Наконец, в девять часов вечера, появляется мчащаяся галопом карета; справа, слева, спереди, сзади ее не то защищают, не то сопровождают всадники самых разнообразных чинов, рангов, восторженно размахивающие саблями (они их скоро пустят в ход против европейских армий). Из густой толпы раздаются взрывы возгласов: «Vive l’Empereur!», отдаваясь в просторном четырехугольнике дребезжащих окон. Единой бешеной волной прибоя ударяется толпа о карету; солдаты вынуждены, обнажив сабли, защищать императора от угрожающих его жизни выражений восторга. Они поднимают его на руки и благоговейно несут святую добычу, великого бога войны, сквозь неистовствующую толпу вверх по лестнице, в старый дворец. На плечах своих солдат, с закрытыми от избытка счастья глазами, со странной улыбкой лунатика на устах, поднимается на императорский трон Франции изгнанник, двадцать дней тому назад покинувший Эльбу. Это последний триумф Наполеона Бонапарте. В последний раз он переживает такой необычайный подъем, такой сказочный перелет из мрака изгнания к высочайшим вершинам могущества. В последний раз раздается в ушах, подобно шуму волнующегося моря, любимый возглас «император». Минуту, десять минут наслаждается он, с закрытыми глазами и смятенной душой, этим пьянящим хмелем власти. Затем он велит закрыть двери дворца, велит офицерам удалиться и призвать министров: работа закипает. Он должен быть достоин подарка судьбы.

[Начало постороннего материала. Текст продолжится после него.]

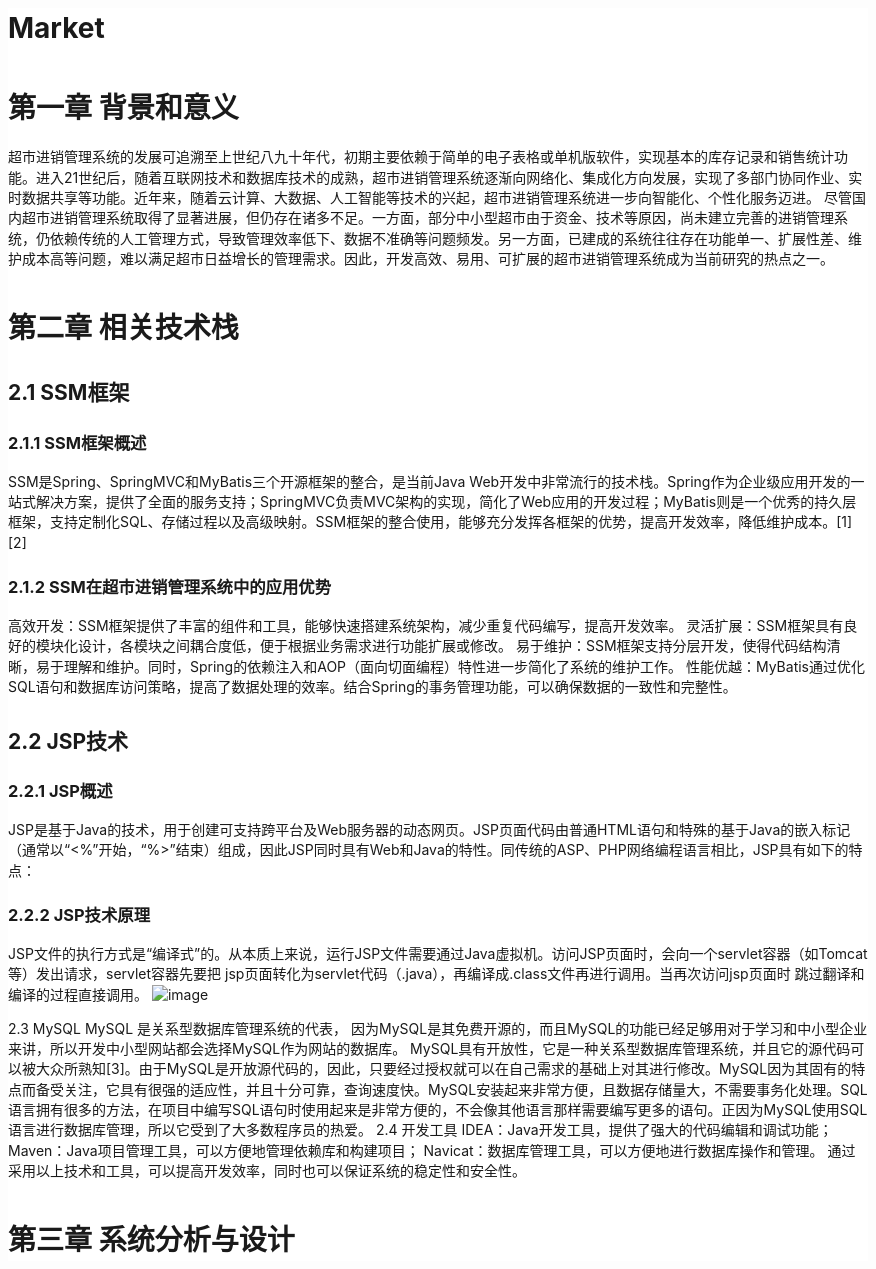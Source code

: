 # Market

# 第一章 背景和意义
超市进销管理系统的发展可追溯至上世纪八九十年代，初期主要依赖于简单的电子表格或单机版软件，实现基本的库存记录和销售统计功能。进入21世纪后，随着互联网技术和数据库技术的成熟，超市进销管理系统逐渐向网络化、集成化方向发展，实现了多部门协同作业、实时数据共享等功能。近年来，随着云计算、大数据、人工智能等技术的兴起，超市进销管理系统进一步向智能化、个性化服务迈进。
尽管国内超市进销管理系统取得了显著进展，但仍存在诸多不足。一方面，部分中小型超市由于资金、技术等原因，尚未建立完善的进销管理系统，仍依赖传统的人工管理方式，导致管理效率低下、数据不准确等问题频发。另一方面，已建成的系统往往存在功能单一、扩展性差、维护成本高等问题，难以满足超市日益增长的管理需求。因此，开发高效、易用、可扩展的超市进销管理系统成为当前研究的热点之一。



# 第二章 相关技术栈
## 2.1	SSM框架
### 2.1.1	SSM框架概述
SSM是Spring、SpringMVC和MyBatis三个开源框架的整合，是当前Java Web开发中非常流行的技术栈。Spring作为企业级应用开发的一站式解决方案，提供了全面的服务支持；SpringMVC负责MVC架构的实现，简化了Web应用的开发过程；MyBatis则是一个优秀的持久层框架，支持定制化SQL、存储过程以及高级映射。SSM框架的整合使用，能够充分发挥各框架的优势，提高开发效率，降低维护成本。[1][2]
### 2.1.2	SSM在超市进销管理系统中的应用优势
高效开发：SSM框架提供了丰富的组件和工具，能够快速搭建系统架构，减少重复代码编写，提高开发效率。
灵活扩展：SSM框架具有良好的模块化设计，各模块之间耦合度低，便于根据业务需求进行功能扩展或修改。
易于维护：SSM框架支持分层开发，使得代码结构清晰，易于理解和维护。同时，Spring的依赖注入和AOP（面向切面编程）特性进一步简化了系统的维护工作。
性能优越：MyBatis通过优化SQL语句和数据库访问策略，提高了数据处理的效率。结合Spring的事务管理功能，可以确保数据的一致性和完整性。
## 2.2	JSP技术
### 2.2.1	JSP概述
JSP是基于Java的技术，用于创建可支持跨平台及Web服务器的动态网页。JSP页面代码由普通HTML语句和特殊的基于Java的嵌入标记（通常以“<%”开始，“%>”结束）组成，因此JSP同时具有Web和Java的特性。同传统的ASP、PHP网络编程语言相比，JSP具有如下的特点：

### 2.2.2	JSP技术原理
JSP文件的执行方式是“编译式”的。从本质上来说，运行JSP文件需要通过Java虚拟机。访问JSP页面时，会向一个servlet容器（如Tomcat等）发出请求，servlet容器先要把 jsp页面转化为servlet代码（.java），再编译成.class文件再进行调用。当再次访问jsp页面时 跳过翻译和编译的过程直接调用。
![image](https://github.com/user-attachments/assets/317e5054-18b1-4023-b71e-a5e79a8ecf3f)


2.3	MySQL
MySQL 是关系型数据库管理系统的代表， 因为MySQL是其免费开源的，而且MySQL的功能已经足够用对于学习和中小型企业来讲，所以开发中小型网站都会选择MySQL作为网站的数据库。
MySQL具有开放性，它是一种关系型数据库管理系统，并且它的源代码可以被大众所熟知[3]。由于MySQL是开放源代码的，因此，只要经过授权就可以在自己需求的基础上对其进行修改。MySQL因为其固有的特点而备受关注，它具有很强的适应性，并且十分可靠，查询速度快。MySQL安装起来非常方便，且数据存储量大，不需要事务化处理。SQL语言拥有很多的方法，在项目中编写SQL语句时使用起来是非常方便的，不会像其他语言那样需要编写更多的语句。正因为MySQL使用SQL语言进行数据库管理，所以它受到了大多数程序员的热爱。
2.4	开发工具
IDEA：Java开发工具，提供了强大的代码编辑和调试功能；
Maven：Java项目管理工具，可以方便地管理依赖库和构建项目；
Navicat：数据库管理工具，可以方便地进行数据库操作和管理。
通过采用以上技术和工具，可以提高开发效率，同时也可以保证系统的稳定性和安全性。

 
# 第三章 系统分析与设计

Густая толпа, наполнившая зал, ждет выхода вернувшегося императора. Но первый же взгляд приносит ему разочарование: ему остались верны не самые лучшие, не самые умные, не самые значительные люди. Он видит придворных и приспешников, жадно ожидающих мест и событий — много мундиров и мало умов. Не явились без объяснений причины почти все великие маршалы, подлинные спутники его полета; они остались в своих замках или перешли к королю, причислив себя, в лучшем случае, к нейтральным, если не к его врагам. Из министров отсутствует самый умный, самый ловкий — Талейран, из новосозданных королей — его родные братья и сестры, и даже жена и сын. Среди собравшихся он видит много просителей и мало достойных; ликующие возгласы тысячной толпы еще волнуют его кровь, но сквозь триумф его ясный, дальновидный ум уже трепещет от предчувствия опасности.